Le secteur du réemploi peut être un lieu propice à l’insertion socioprofessionnelle. Bon nombre d’opérateurs d’économie sociale y sont actifs. Mais quels sont les débouchés pour les personnes formées dans ce domaine ?
On peut parler de mode depuis quelques années. Face aux différentes « crises », qu’elles soient écologiques ou économiques, la récupération et la valorisation d’un certain nombre d’objets ont bonne presse. Une aubaine pour les acteurs présents sur ce créneau bien avant que leur popularité n’augmente. Parmi eux, les opérateurs d’économie sociale tentent de se tailler une part de lion. Preuve de ce dynamisme, une fédération des entreprises d’économie sociale actives « dans la réduction des déchets par la récupération, la réutilisation et la valorisation des ressources » a été créée en 1999. Ressources, c’est son nom, fédérait 67 membres en 2012 – on en serait à 61 aujourd’hui. Plus globalement, le nombre d’opérateurs d’économie sociale dans le secteur aurait doublé en dix ans, d’après la fédération. Qui ne s’y trompe d’ailleurs pas : « La récup’, c’est tendance », annonce-t-elle sur son site web.
Vive l’économie sociale
Si la récup’ c’est tendance, l’économie sociale commence aussi à le devenir. La dépression traversée par le capitalisme « pur et dur » est passée par là et ils sont de plus en plus nombreux à voir en l’« écosoc » (voir encadré) une solution tout indiquée à ce climat délétère.

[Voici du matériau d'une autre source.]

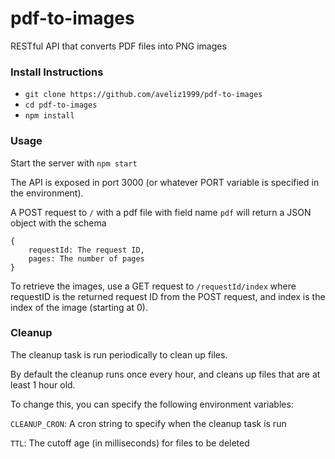# pdf-to-images
RESTful API that converts PDF files into PNG images

### Install Instructions
* `git clone https://github.com/aveliz1999/pdf-to-images`
* `cd pdf-to-images`
* `npm install`

### Usage
Start the server with `npm start`

The API is exposed in port 3000 (or whatever PORT variable is specified in the environment).

A POST request to `/` with a pdf file with field name `pdf` will return a JSON object with the schema
```
{
    requestId: The request ID,
    pages: The number of pages
}
```

To retrieve the images, use a GET request to `/requestId/index` where requestID is the returned request ID from the POST request, and index is the index of the image (starting at 0).

### Cleanup

The cleanup task is run periodically to clean up files.

By default the cleanup runs once every hour, and cleans up files that are at least 1 hour old.

To change this, you can specify the following environment variables:

`CLEANUP_CRON`: A cron string to specify when the cleanup task is run

`TTL`: The cutoff age (in milliseconds) for files to be deleted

Le Commission européenne consacrera d’ailleurs deux jours de conférence, les 16 et 17 janvier prochains à Strasbourg, à l’entrepreneuriat social et à l’économie sociale.

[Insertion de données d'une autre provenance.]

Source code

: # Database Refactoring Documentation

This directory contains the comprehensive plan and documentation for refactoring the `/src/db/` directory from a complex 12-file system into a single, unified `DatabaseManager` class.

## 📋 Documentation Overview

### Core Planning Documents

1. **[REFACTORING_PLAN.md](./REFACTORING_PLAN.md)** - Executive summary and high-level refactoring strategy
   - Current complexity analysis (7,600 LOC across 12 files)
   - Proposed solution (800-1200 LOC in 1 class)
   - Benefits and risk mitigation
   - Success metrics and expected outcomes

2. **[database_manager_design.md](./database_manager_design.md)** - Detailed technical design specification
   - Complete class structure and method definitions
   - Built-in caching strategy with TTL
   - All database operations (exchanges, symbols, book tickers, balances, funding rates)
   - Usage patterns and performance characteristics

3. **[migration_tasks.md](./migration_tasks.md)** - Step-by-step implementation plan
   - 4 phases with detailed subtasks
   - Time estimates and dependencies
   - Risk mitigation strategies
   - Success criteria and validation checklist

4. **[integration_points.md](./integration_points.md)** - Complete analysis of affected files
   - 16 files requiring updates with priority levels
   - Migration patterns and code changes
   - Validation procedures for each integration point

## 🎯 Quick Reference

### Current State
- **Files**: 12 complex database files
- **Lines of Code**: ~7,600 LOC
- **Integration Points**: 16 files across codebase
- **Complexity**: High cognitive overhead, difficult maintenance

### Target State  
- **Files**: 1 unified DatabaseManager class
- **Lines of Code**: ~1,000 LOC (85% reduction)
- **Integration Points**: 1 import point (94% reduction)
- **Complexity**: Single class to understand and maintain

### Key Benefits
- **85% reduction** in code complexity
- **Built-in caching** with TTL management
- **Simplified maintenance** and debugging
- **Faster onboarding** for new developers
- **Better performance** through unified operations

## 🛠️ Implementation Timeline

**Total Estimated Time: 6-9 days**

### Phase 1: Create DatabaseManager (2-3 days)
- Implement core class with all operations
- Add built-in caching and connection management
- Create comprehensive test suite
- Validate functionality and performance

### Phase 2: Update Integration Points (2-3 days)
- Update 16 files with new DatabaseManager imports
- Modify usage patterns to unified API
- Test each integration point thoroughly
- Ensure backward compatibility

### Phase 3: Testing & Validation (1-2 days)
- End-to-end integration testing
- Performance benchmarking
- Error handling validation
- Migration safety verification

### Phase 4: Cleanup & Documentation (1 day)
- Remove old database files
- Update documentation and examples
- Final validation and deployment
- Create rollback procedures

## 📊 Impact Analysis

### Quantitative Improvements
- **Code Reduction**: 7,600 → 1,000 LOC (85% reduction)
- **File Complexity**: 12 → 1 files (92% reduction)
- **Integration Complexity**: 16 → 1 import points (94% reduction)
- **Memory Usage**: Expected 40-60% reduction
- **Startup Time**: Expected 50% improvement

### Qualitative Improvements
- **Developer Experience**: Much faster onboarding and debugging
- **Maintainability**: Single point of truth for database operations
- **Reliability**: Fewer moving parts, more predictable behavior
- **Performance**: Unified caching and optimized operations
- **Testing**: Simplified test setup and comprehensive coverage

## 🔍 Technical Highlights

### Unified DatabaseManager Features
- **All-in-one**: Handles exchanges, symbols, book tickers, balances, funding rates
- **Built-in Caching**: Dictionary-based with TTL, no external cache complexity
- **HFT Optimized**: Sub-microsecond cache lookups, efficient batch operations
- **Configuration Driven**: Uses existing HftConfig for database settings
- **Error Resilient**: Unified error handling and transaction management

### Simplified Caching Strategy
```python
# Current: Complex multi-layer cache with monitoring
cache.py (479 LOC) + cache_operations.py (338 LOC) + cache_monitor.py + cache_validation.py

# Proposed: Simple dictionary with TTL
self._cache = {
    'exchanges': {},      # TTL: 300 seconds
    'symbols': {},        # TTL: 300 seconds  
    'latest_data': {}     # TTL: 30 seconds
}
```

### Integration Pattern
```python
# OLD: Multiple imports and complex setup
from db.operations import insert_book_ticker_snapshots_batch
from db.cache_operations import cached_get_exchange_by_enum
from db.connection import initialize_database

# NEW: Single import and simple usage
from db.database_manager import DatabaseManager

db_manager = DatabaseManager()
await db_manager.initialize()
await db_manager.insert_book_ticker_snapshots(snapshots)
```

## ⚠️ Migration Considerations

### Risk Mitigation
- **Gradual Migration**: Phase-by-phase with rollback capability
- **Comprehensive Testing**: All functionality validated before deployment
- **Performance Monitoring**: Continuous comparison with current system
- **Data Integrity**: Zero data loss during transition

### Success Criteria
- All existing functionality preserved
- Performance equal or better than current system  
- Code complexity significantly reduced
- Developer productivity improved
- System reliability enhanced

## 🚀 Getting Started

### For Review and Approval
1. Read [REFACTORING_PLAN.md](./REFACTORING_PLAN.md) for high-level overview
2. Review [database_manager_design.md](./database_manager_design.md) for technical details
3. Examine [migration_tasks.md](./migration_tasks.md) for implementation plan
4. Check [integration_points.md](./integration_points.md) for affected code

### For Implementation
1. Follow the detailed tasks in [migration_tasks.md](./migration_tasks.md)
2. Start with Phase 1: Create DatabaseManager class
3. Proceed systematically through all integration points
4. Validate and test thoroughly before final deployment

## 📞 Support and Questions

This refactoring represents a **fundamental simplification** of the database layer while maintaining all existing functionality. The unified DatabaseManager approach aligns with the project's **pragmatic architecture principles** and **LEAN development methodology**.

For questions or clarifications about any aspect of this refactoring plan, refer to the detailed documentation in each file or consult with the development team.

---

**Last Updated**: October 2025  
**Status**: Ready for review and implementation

– la finalité de service aux membres ou à la collectivité plutôt que de profit
– l’autonomie de gestion
– un processus de décision démocratique
– la primauté des personnes et du travail sur le capital dans la répartition des revenus.
Outre ses principes de gestion, une bonne partie de l’économie sociale – et singulièrement dans le réemploi – peut faire valoir d’autres arguments audibles en ces temps de poussée à la hausse des chiffres du chômage. Beaucoup d’opérateurs sont actifs dans le domaine de l’insertion. Le secteur du réemploi paraît donc être un bon vecteur de transition et d’insertion socioprofessionnelle pour des personnes éloignées de l’emploi. D’autant plus qu’il travaille pour l’heure à asseoir et à solidifier le métier de « valoriste », qui peut d’ailleurs être varié. « Il peut s’agir d’un employé actif dans le tri ou un gestionnaire des flux de déchets », explique-t-on en guise d’exemple du côté de Ressources. Afin de formaliser le tout, une réflexion a été entamée avec Actiris et le Forem. But de l’opération : mettre en place des référentiels pour le métier de valoriste afin de baliser les formations.
Parmi les membres de Ressources, on dénombre les 4 632 personnes actives dans la réutilisation, ce qui représente 2 201 équivalents temps-plein (ETP) :
– 2 600 bénévoles (500 ETP) ;
– 924 personnes en parcours de réinsertion sociale (stagiaires, article 60, travaux d’intérêt général), soit 736 ETP ;
– 1 108 personnes se trouvant sous le pay-roll de l’entreprise, soit 965 ETP. Parmi ceux-ci, 400 ETP ne bénéficient d’aucun subside structurel et sont donc payés sur fonds propres par l’entreprise.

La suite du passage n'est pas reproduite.